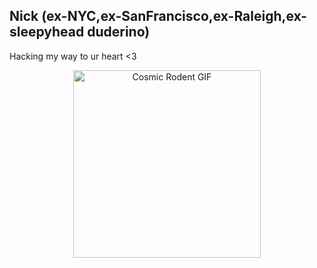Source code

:## Nick (ex-NYC,ex-SanFrancisco,ex-Raleigh,ex-sleepyhead duderino)
Hacking my way to ur heart <3

<div align="center">
  <img src="https://images.steamusercontent.com/ugc/1634199412395784028/4F2C9C61766FE2D55541DC95AD004C2BB5274325/?imw=637&imh=358&ima=fit&impolicy=Letterbox&imcolor=%23000000&letterbox=true" alt="Cosmic Rodent GIF" width="300"/>
</div>
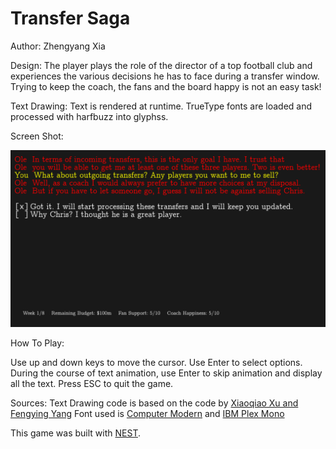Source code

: # Transfer Saga

Author: Zhengyang Xia

Design: The player plays the role of the director of a top football club and experiences the
various decisions he has to face during a transfer window. Trying to keep the coach, the fans
and the board happy is not an easy task!

Text Drawing: Text is rendered at runtime. TrueType fonts are loaded and processed with harfbuzz into glyphss.

Screen Shot:

![Screen Shot](screenshot.png)

How To Play:

Use up and down keys to move the cursor. Use Enter to select options. During the course of text
animation, use Enter to skip animation and display all the text. Press ESC to quit the game.

Sources:
Text Drawing code is based on the code by [Xiaoqiao Xu and Fengying Yang](github.com/xuxiaoqiao/game-marios) 
Font used is [Computer Modern](https://en.wikipedia.org/wiki/Computer_Modern) and [IBM Plex Mono](fonts.google.com/featured/Plex)

This game was built with [NEST](NEST.md).

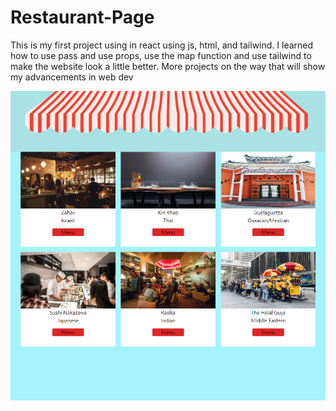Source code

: # Restaurant-Page

This is my first project using in react using js, html, and tailwind.
I learned how to use pass and use props, use the map function and use tailwind to make the website look a little better.
More projects on the way that will show my advancements in web dev

<img src = "public\Restaurant Page.png" alt = "website screenshot">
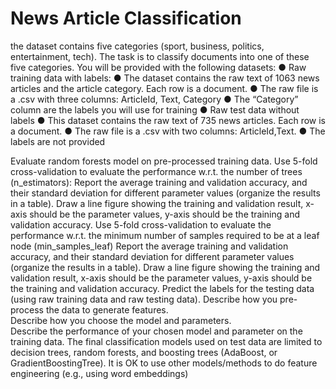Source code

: # News Article Classification

the dataset contains five categories (sport, business, politics, entertainment, tech). The task is to classify documents into one of these five categories. You will be provided with the following datasets:
●  	Raw training data with labels:
●  	The dataset contains the raw text of 1063 news articles and the article category. Each row is a document.
●  	The raw file is a .csv with three columns: ArticleId, Text, Category 
●  	The “Category” column are the labels you will use for training
●  	Raw test data without labels
●  	This dataset contains the raw text of 735 news articles. Each row is a document.
●  	The raw file is a .csv with two columns: ArticleId,Text. 
●  	The labels are not provided

Evaluate random forests model on pre-processed training data. 
Use 5-fold cross-validation to evaluate the performance w.r.t. the number of trees (n_estimators):
Report the average training and validation accuracy, and their standard deviation for different parameter values (organize the results in a table).
Draw a line figure showing the training and validation result, x-axis should be the parameter values, y-axis should be the training and validation accuracy. 
Use 5-fold cross-validation to evaluate the performance w.r.t. the minimum number of samples required to be at a leaf node (min_samples_leaf)
Report the average training and validation accuracy, and their standard deviation for different parameter values (organize the results in a table).
Draw a line figure showing the training and validation result, x-axis should be the parameter values, y-axis should be the training and validation accuracy. 
Predict the labels for the testing data (using raw training data and raw testing data). 
Describe how you pre-process the data to generate features.  
Describe how you choose the model and parameters.  
Describe the performance of your chosen model and parameter on the training data.
The final classification models used on test data are limited to decision trees, random forests, and boosting trees (AdaBoost, or GradientBoostingTree). It is OK to use other models/methods to do feature engineering (e.g., using word embeddings)


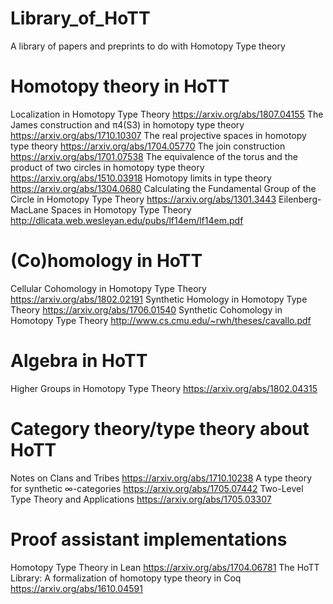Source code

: # Library_of_HoTT
A library of papers and preprints to do with Homotopy Type theory

# Homotopy theory in HoTT
Localization in Homotopy Type Theory https://arxiv.org/abs/1807.04155
The James construction and π4(S3) in homotopy type theory https://arxiv.org/abs/1710.10307
The real projective spaces in homotopy type theory https://arxiv.org/abs/1704.05770
The join construction https://arxiv.org/abs/1701.07538
The equivalence of the torus and the product of two circles in homotopy type theory https://arxiv.org/abs/1510.03918
Homotopy limits in type theory https://arxiv.org/abs/1304.0680
Calculating the Fundamental Group of the Circle in Homotopy Type Theory https://arxiv.org/abs/1301.3443
Eilenberg-MacLane Spaces in Homotopy Type Theory http://dlicata.web.wesleyan.edu/pubs/lf14em/lf14em.pdf

# (Co)homology in HoTT
Cellular Cohomology in Homotopy Type Theory https://arxiv.org/abs/1802.02191
Synthetic Homology in Homotopy Type Theory https://arxiv.org/abs/1706.01540
Synthetic Cohomology in Homotopy Type Theory http://www.cs.cmu.edu/~rwh/theses/cavallo.pdf

# Algebra in HoTT
Higher Groups in Homotopy Type Theory https://arxiv.org/abs/1802.04315

# Category theory/type theory about HoTT
Notes on Clans and Tribes https://arxiv.org/abs/1710.10238
A type theory for synthetic ∞-categories https://arxiv.org/abs/1705.07442
Two-Level Type Theory and Applications https://arxiv.org/abs/1705.03307

# Proof assistant implementations
Homotopy Type Theory in Lean https://arxiv.org/abs/1704.06781
The HoTT Library: A formalization of homotopy type theory in Coq https://arxiv.org/abs/1610.04591
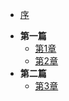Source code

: - [序](README)

* **第一篇**
  * [第1章](/README.md)
  * [第2章](/README.md)
* **第二篇**
  * [第3章](/README.md)

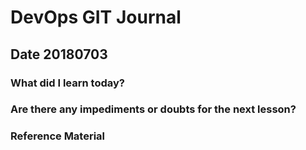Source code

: # DevOps GIT Journal
## Date 20180703

### What did I learn today?

### Are there any impediments or doubts for the next lesson?

### Reference Material
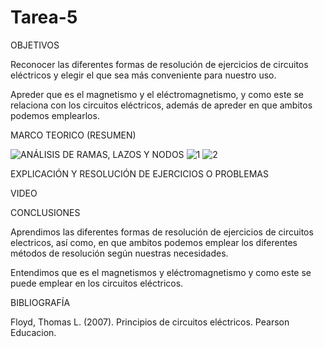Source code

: # Tarea-5

OBJETIVOS

Reconocer las diferentes formas de resolución de ejercicios de circuitos eléctricos y elegir el que sea más conveniente para nuestro uso.

Apreder que es el magnetismo y el eléctromagnetismo, y como este se relaciona con los circuitos eléctricos, además de apreder en que ambitos podemos emplearlos.

MARCO TEORICO (RESUMEN)

![ANÁLISIS DE RAMAS, LAZOS Y NODOS](https://user-images.githubusercontent.com/116812951/209007125-1a6638de-75a4-42e3-9671-7ddd9ef1d7a8.png)
![1](https://user-images.githubusercontent.com/116812951/209220729-2ba00c46-25b0-49c9-91a1-c8d62034bc6e.png)
![2](https://user-images.githubusercontent.com/116812951/209220835-faa06a68-01f2-4012-ae15-3e7309f9a282.png)

EXPLICACIÓN Y RESOLUCIÓN DE EJERCICIOS O PROBLEMAS

VIDEO

CONCLUSIONES

Aprendimos las diferentes formas de resolución de ejercicios de circuitos electricos, así como, en que ambitos podemos emplear los diferentes métodos de resolución según nuestras necesidades.

Entendimos que es el magnetismos y eléctromagnetismo y como este se puede emplear en los circuitos eléctricos.

BIBLIOGRAFÍA

Floyd, Thomas L. (2007). Principios de circuitos eléctricos. Pearson Educacion.
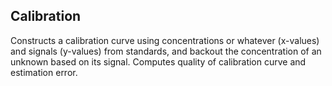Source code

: Calibration 
-----------

Constructs a calibration curve using concentrations or whatever (x-values)
and signals (y-values) from standards, and backout the concentration of an
unknown based on its signal. Computes quality of calibration curve and
estimation error.

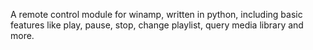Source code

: A remote control module for winamp, written in python, including basic features like play, pause, stop, change playlist, query media library and more.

# # # #

Take from the material every line that holds "githubusercontent".

![ANÁLISIS DE RAMAS, LAZOS Y NODOS](https://user-images.githubusercontent.com/116812951/209007125-1a6638de-75a4-42e3-9671-7ddd9ef1d7a8.png)
![1](https://user-images.githubusercontent.com/116812951/209220729-2ba00c46-25b0-49c9-91a1-c8d62034bc6e.png)
![2](https://user-images.githubusercontent.com/116812951/209220835-faa06a68-01f2-4012-ae15-3e7309f9a282.png)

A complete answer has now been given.